Beyond the transcripts of the calls, Republicans on the Oversight Committee want “a list of all participants in the telephone calls” and “any notes taken in preparation or contemporaneous” by Oct. 1 at the latest.
On account of the president’s word, Milley’s job seems secure for now, but, Milley and Austin are scheduled to testify together in front of the Senate Armed Services Committee on Sept. 28. Mark your calendars, because while the hearing is intended to get to the bottom of where the United States’ withdrawal from Afghanistan went awry, Milley will likely have to answer probing questions from Republicans as to the nature of these phone calls. Milley appears to be gearing up for this fight, telling the AP, “I’ll go into any level of detail Congress wants to go into in a couple of weeks.”

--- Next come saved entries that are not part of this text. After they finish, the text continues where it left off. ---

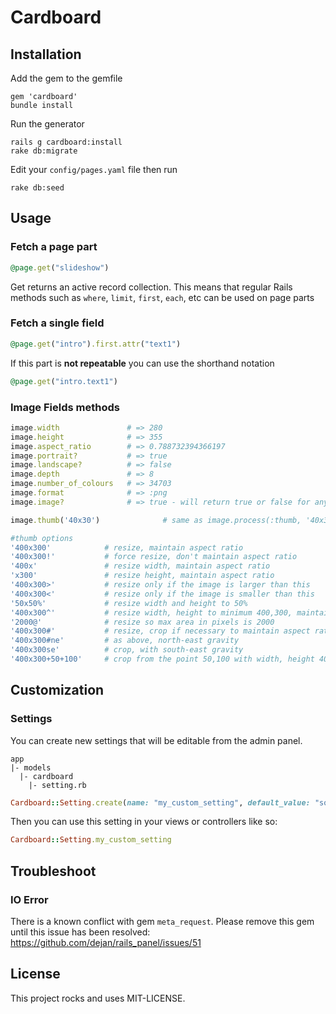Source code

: # Cardboard

## Installation

Add the gem to the gemfile
```
gem 'cardboard'
bundle install
```

Run the generator
```
rails g cardboard:install
rake db:migrate
```

Edit your `config/pages.yaml` file then run
```
rake db:seed
```


## Usage

### Fetch a page part
```ruby
@page.get("slideshow")
```
Get returns an active record collection. 
This means that regular Rails methods such as `where`, `limit`, `first`, `each`, etc can be used on page parts

### Fetch a single field
```ruby
@page.get("intro").first.attr("text1")
```
<!-- Or
```ruby
@page.get("slideshow").fetch("pepople_count > 5")
``` -->

If this part is **not repeatable** you can use the shorthand notation
```ruby
@page.get("intro.text1")
```


### Image Fields methods

```ruby
image.width               # => 280
image.height              # => 355
image.aspect_ratio        # => 0.788732394366197
image.portrait?           # => true
image.landscape?          # => false
image.depth               # => 8
image.number_of_colours   # => 34703
image.format              # => :png
image.image?              # => true - will return true or false for any content

image.thumb('40x30')              # same as image.process(:thumb, '40x30')

#thumb options
'400x300'            # resize, maintain aspect ratio
'400x300!'           # force resize, don't maintain aspect ratio
'400x'               # resize width, maintain aspect ratio
'x300'               # resize height, maintain aspect ratio
'400x300>'           # resize only if the image is larger than this
'400x300<'           # resize only if the image is smaller than this
'50x50%'             # resize width and height to 50%
'400x300^'           # resize width, height to minimum 400,300, maintain aspect ratio
'2000@'              # resize so max area in pixels is 2000
'400x300#'           # resize, crop if necessary to maintain aspect ratio (centre gravity)
'400x300#ne'         # as above, north-east gravity
'400x300se'          # crop, with south-east gravity
'400x300+50+100'     # crop from the point 50,100 with width, height 400,300
```


## Customization

### Settings
You can create new settings that will be editable from the admin panel. 

```
app
|- models
  |- cardboard
    |- setting.rb
```

```ruby
Cardboard::Setting.create(name: "my_custom_setting", default_value: "something", format: "string")
```

Then you can use this setting in your views or controllers like so:
```ruby
Cardboard::Setting.my_custom_setting
```

## Troubleshoot
### IO Error
There is a known conflict with gem `meta_request`. Please remove this gem until this issue has been resolved:
https://github.com/dejan/rails_panel/issues/51

## License
This project rocks and uses MIT-LICENSE.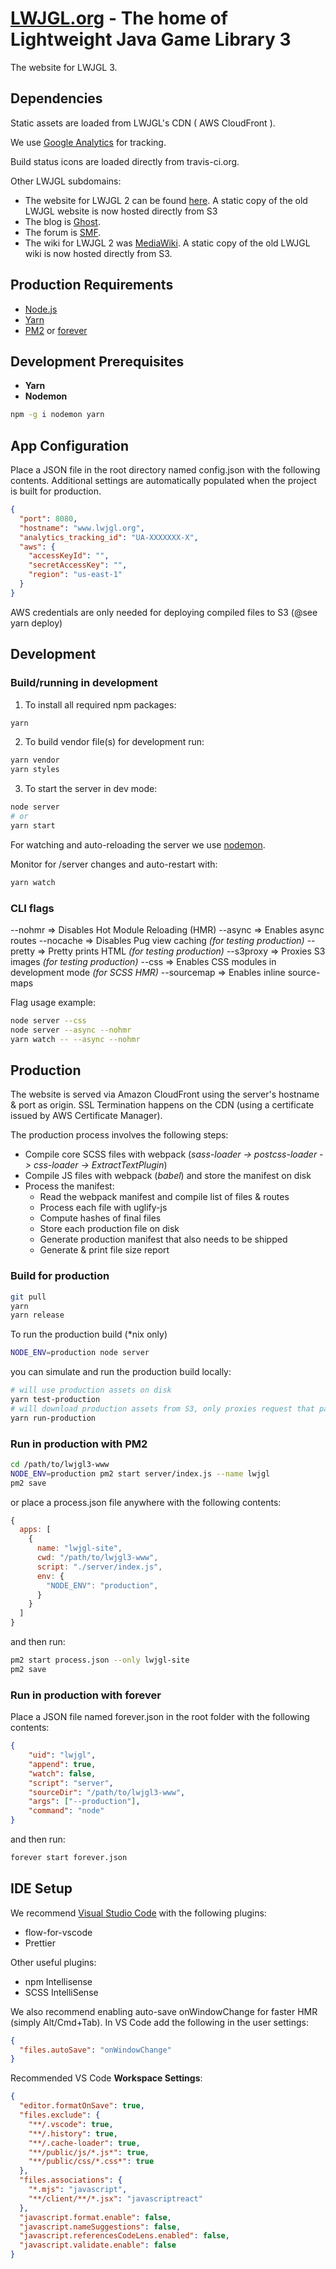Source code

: # [LWJGL.org](https://www.lwjgl.org) - The home of Lightweight Java Game Library 3

The website for LWJGL 3.


## Dependencies

Static assets are loaded from LWJGL's CDN ( AWS CloudFront ).

We use [Google Analytics](http://www.google.com/analytics) for tracking.

Build status icons are loaded directly from travis-ci.org.

Other LWJGL subdomains:

- The website for LWJGL 2 can be found [here](https://github.com/LWJGL/lwjgl-www). A static copy of the old LWJGL website is now hosted directly from S3
- The blog is [Ghost](https://ghost.org/).
- The forum is [SMF](http://www.simplemachines.org/).
- The wiki for LWJGL 2 was [MediaWiki](https://www.mediawiki.org/). A static copy of the old LWJGL wiki is now hosted directly from S3.

## Production Requirements

- [Node.js](https://nodejs.org/)
- [Yarn](https://yarnpkg.com/)
- [PM2](https://github.com/Unitech/pm2) or [forever](https://github.com/foreverjs/forever)

## Development Prerequisites

- **Yarn**
- **Nodemon**

```bash
npm -g i nodemon yarn
```

## App Configuration

Place a JSON file in the root directory named config.json with the following contents.
Additional settings are automatically populated when the project is built for production.

```json
{
  "port": 8080,
  "hostname": "www.lwjgl.org",
  "analytics_tracking_id": "UA-XXXXXXX-X",
  "aws": {
    "accessKeyId": "",
    "secretAccessKey": "",
    "region": "us-east-1"
  }
}
```

AWS credentials are only needed for deploying compiled files to S3 (@see yarn deploy)

## Development

### Build/running in development

1. To install all required npm packages:

```bash
yarn
```

2. To build vendor file(s) for development run:

```bash
yarn vendor
yarn styles
```

3. To start the server in dev mode:

```bash
node server
# or
yarn start
```

For watching and auto-reloading the server we use [nodemon](http://nodemon.io/).

Monitor for /server changes and auto-restart with:

```bash
yarn watch
```

### CLI flags

--nohmr => Disables Hot Module Reloading (HMR)
--async => Enables async routes
--nocache => Disables Pug view caching *(for testing production)*
--pretty => Pretty prints HTML *(for testing production)*
--s3proxy => Proxies S3 images *(for testing production)*
--css => Enables CSS modules in development mode *(for SCSS HMR)*
--sourcemap => Enables inline source-maps

Flag usage example:

```bash
node server --css
node server --async --nohmr
yarn watch -- --async --nohmr
```

## Production

The website is served via Amazon CloudFront using the server's hostname & port as origin.
SSL Termination happens on the CDN (using a certificate issued by AWS Certificate Manager).

The production process involves the following steps:

- Compile core SCSS files with webpack (*sass-loader -> postcss-loader -> css-loader -> ExtractTextPlugin*)
- Compile JS files with webpack (*babel*) and store the manifest on disk
- Process the manifest:
  * Read the webpack manifest and compile list of files & routes
  * Process each file with uglify-js
  * Compute hashes of final files
  * Store each production file on disk
  * Generate production manifest that also needs to be shipped
  * Generate & print file size report

### Build for production

```bash
git pull
yarn
yarn release
```

To run the production build (*nix only)

```bash
NODE_ENV=production node server
```

you can simulate and run the production build locally:

```bash
# will use production assets on disk
yarn test-production
# will download production assets from S3, only proxies request that pass through Cloudfront
yarn run-production
```

### Run in production with PM2

```bash
cd /path/to/lwjgl3-www
NODE_ENV=production pm2 start server/index.js --name lwjgl
pm2 save
```

or place a process.json file anywhere with the following contents:

```js
{
  apps: [
    {
      name: "lwjgl-site",
      cwd: "/path/to/lwjgl3-www",
      script: "./server/index.js",
      env: {
        "NODE_ENV": "production",
      }
    }
  ]
}
```

and then run:

```bash
pm2 start process.json --only lwjgl-site
pm2 save
```

### Run in production with forever

Place a JSON file named forever.json in the root folder with the following contents:

```json
{
    "uid": "lwjgl",
    "append": true,
    "watch": false,
    "script": "server",
    "sourceDir": "/path/to/lwjgl3-www",
    "args": ["--production"],
    "command": "node"
}
```

and then run:

```bash
forever start forever.json
```

## IDE Setup

We recommend [Visual Studio Code](https://code.visualstudio.com/) with the following plugins:

- flow-for-vscode
- Prettier

Other useful plugins:

- npm Intellisense
- SCSS IntelliSense

We also recommend enabling auto-save onWindowChange for faster HMR (simply Alt/Cmd+Tab).
In VS Code add the following in the user settings:

```json
{
  "files.autoSave": "onWindowChange"
}
```

Recommended VS Code **Workspace Settings**:

```json
{
  "editor.formatOnSave": true,
  "files.exclude": {
    "**/.vscode": true,
    "**/.history": true,
    "**/.cache-loader": true,
    "**/public/js/*.js*": true,
    "**/public/css/*.css*": true
  },
  "files.associations": {
    "*.mjs": "javascript",
    "**/client/**/*.jsx": "javascriptreact"
  },
  "javascript.format.enable": false,
  "javascript.nameSuggestions": false,
  "javascript.referencesCodeLens.enabled": false,
  "javascript.validate.enable": false
}
```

If Woodward and Costa’s account of these calls are proven true, then, yes, those of us on the right who have held the deep state, the military industrial complex, and the mainstream media in contempt will feel vindicated. But, let’s not forget how Milley got the power he so bashfully wields now. Trump nominated Milley as the chairman of the Joint Chiefs of Staff in 2018, and was confirmed with overwhelming Republican (and Democratic) support in July of 2019.
Shortly after the 2020 election, Rachel Bovard, senior director of policy at the Conservative Partnership Institute, reminded us of Morton Blackwell’s 26th Law of the Public Policy Process, “personnel is policy,” in her must-read TAC piece, “Too Few Of The President’s Men.”
In it, she outlines where, and how, the Trump administration fell short on delivering some of its promises.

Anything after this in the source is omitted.